Japanese Crepe Stand: “If you go to places like Harajuku in Tokyo you find tons of these stands serving sweet crepes filled with ice cream and fruit. But here they also have them filled with cheese.” Naka’s pick: “A simple Nutella crepe with whipped cream because it reminds of of Harajuku.”
MaMa House: A Korean comfort food stand with classics such as bibimbap (rice topped with seasoned vegetables, egg and grilled meat) and kimchi stew. “These are very popular in Japan,” Naka explains, “because we have a very big Korean immigrant population.” Naka’s pick: Bibimbap because I love bibimbap.
Tokyo Shokudo: This is a new stand that basically translates to “Tokyo Diner.” “You see the traditional comfort foods here,” Naka said.

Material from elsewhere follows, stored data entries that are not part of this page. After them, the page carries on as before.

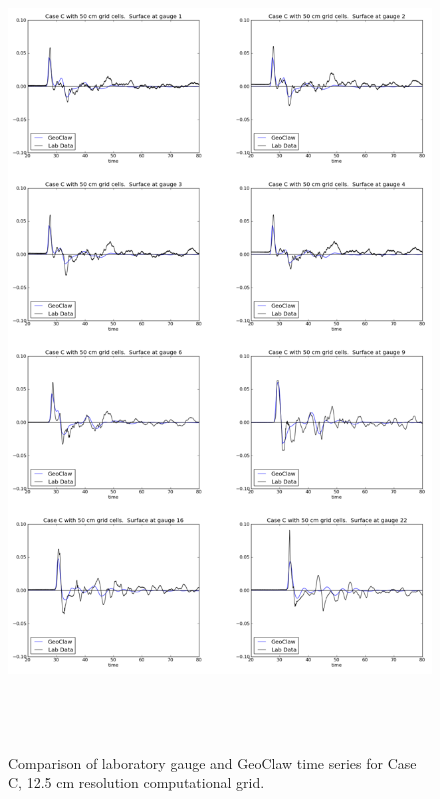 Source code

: \begin{figure}[ht]
\hfil\includegraphics[height=8.5in]{bp6/C50Gages.png}\hfil
\caption{\label{C50Gages}
Comparison of laboratory gauge and GeoClaw time series for Case C, 12.5 cm resolution computational grid.
  }
\end{figure}

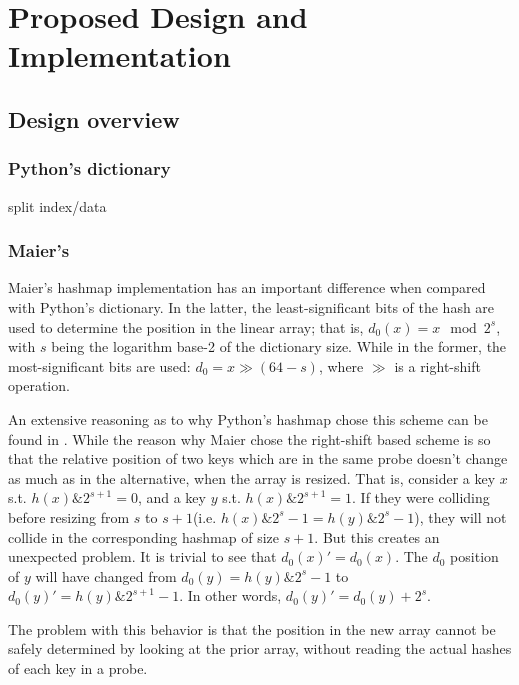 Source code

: \chapter{Proposed Design and Implementation}

\cite{cereggii}
\cite{peniocereus-greggii}

\section{Design overview}

\subsection{Python's dictionary}

split index/data


\subsection{Maier's}

Maier's hashmap implementation has an important difference when compared with Python's dictionary.
In the latter, the least-significant bits of the hash are used to determine the position in the linear array; that is, $d_0(x) = x \mod 2^s$, with $s$ being the logarithm base-2 of the dictionary size.
While in the former, the most-significant bits are used: $d_0 = x \gg (64 - s)$, where $\gg$ is a right-shift operation.

An extensive reasoning as to why Python's hashmap chose this scheme can be found in \cite{dict-comment-hash}.
While the reason why Maier chose the right-shift based scheme is so that the relative position of two keys which are in the same probe doesn't change as much as in the alternative, when the array is resized.
That is, consider a key $x$ s.t. $h(x) \mathbin{\&} 2^{s+1} = 0$, and a key $y$ s.t. $h(x) \mathbin{\&} 2^{s+1} = 1$.
If they were colliding before resizing from $s$ to $s+1$(i.e. $h(x) \mathbin{\&} 2^s-1 = h(y) \mathbin{\&} 2^s-1$), they will not collide in the corresponding hashmap of size $s+1$.
But this creates an unexpected problem.
It is trivial to see that $d_0(x)' = d_0(x)$.
The $d_0$ position of $y$ will have changed from $d_0(y) = h(y) \mathbin{\&} 2^s-1$ to $d_0(y)' = h(y) \mathbin{\&} 2^{s+1}-1$.
In other words, $d_0(y)' = d_0(y) + 2^s$.

The problem with this behavior is that the position in the new array cannot be safely determined by looking at the prior array, without reading the actual hashes of each key in a probe.

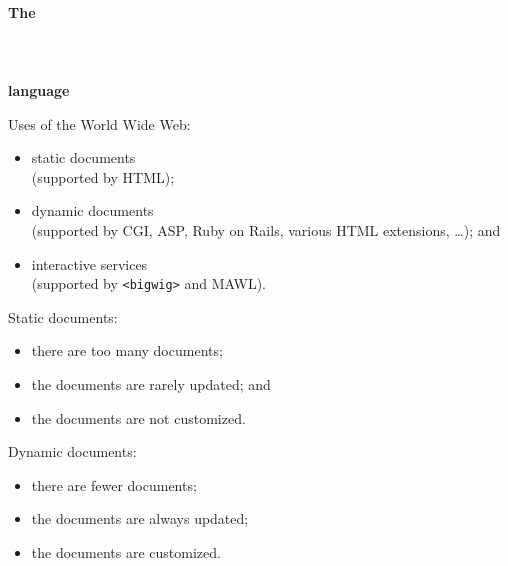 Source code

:


 

\begin{slide*}
\begin{tabbing}
~\\
{\Huge\bf The}\\ ~\\\\ ~\\{\Huge\bf language}\\
\end{tabbing}
\vfil
\end{slide*}

\begin{slide*}
Uses of the World Wide Web:
\begin{itemize}
\item static documents\\(supported by HTML);
\item dynamic documents\\(supported by CGI, ASP, Ruby on Rails, various HTML
extensions, \ldots); and
\item interactive services\\(supported by \verb"<bigwig>" and MAWL).
\end{itemize}
\vfil
\end{slide*}
 
\begin{slide*}
Static documents:
\begin{itemize}
\item there are too many documents;
\item the documents are rarely updated; and
\item the documents are not customized.
\end{itemize}
\vspace*{2ex}

Dynamic documents:
\begin{itemize}
\item there are fewer documents;
\item the documents are always updated;
\item the documents are customized.
\end{itemize}
\vfil
\end{slide*}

The selection of main dishes includes grilled salmon or mackerel, pork cutlet, fried chicken and curry (above) served with rice, pickles and a side dish. Naka’s pick: Fried oyster plate. “I get this every time I come here because I can’t make it at home.”
Santouka Ramen: This ramen chain hails from Hokkaido in Northern Japan, which is known for its food culture. It offers ramen in three sizes using four broths tonkotsu (pork), miso, shoyu (soy sauce) and shio (salt). Naka’s pick: “I personally like the miso ramen here because it is so flavorful and it is topped with menma (marinated bamboo shoots), chashu (pork belly), naruto (fish cake), Tokyo onions and mushrooms.”
Sanuki Seimen Mugimaru: The soups at this stand feature udon, the thick white noodles made with flour. Diners can order the noodles in butter or broths, and with various toppings, including a wide array of tempura items on sticks. Naka’s pick: Kitsune udon, “it’s classic japanese noodles and the topping is seasoned fried tofu.”
Sutadon-Ya: This stand also specializes in Japanese set lunches featuring comfort foods like garlic pork rice bowls, yakisoba, fried chicken and curry. Naka’s pick: Karaage teishoku or Japanse fried chicken. “They usually marinate the chicken in soy sauce and mirin then they coat it with cornstarch and deep fry it.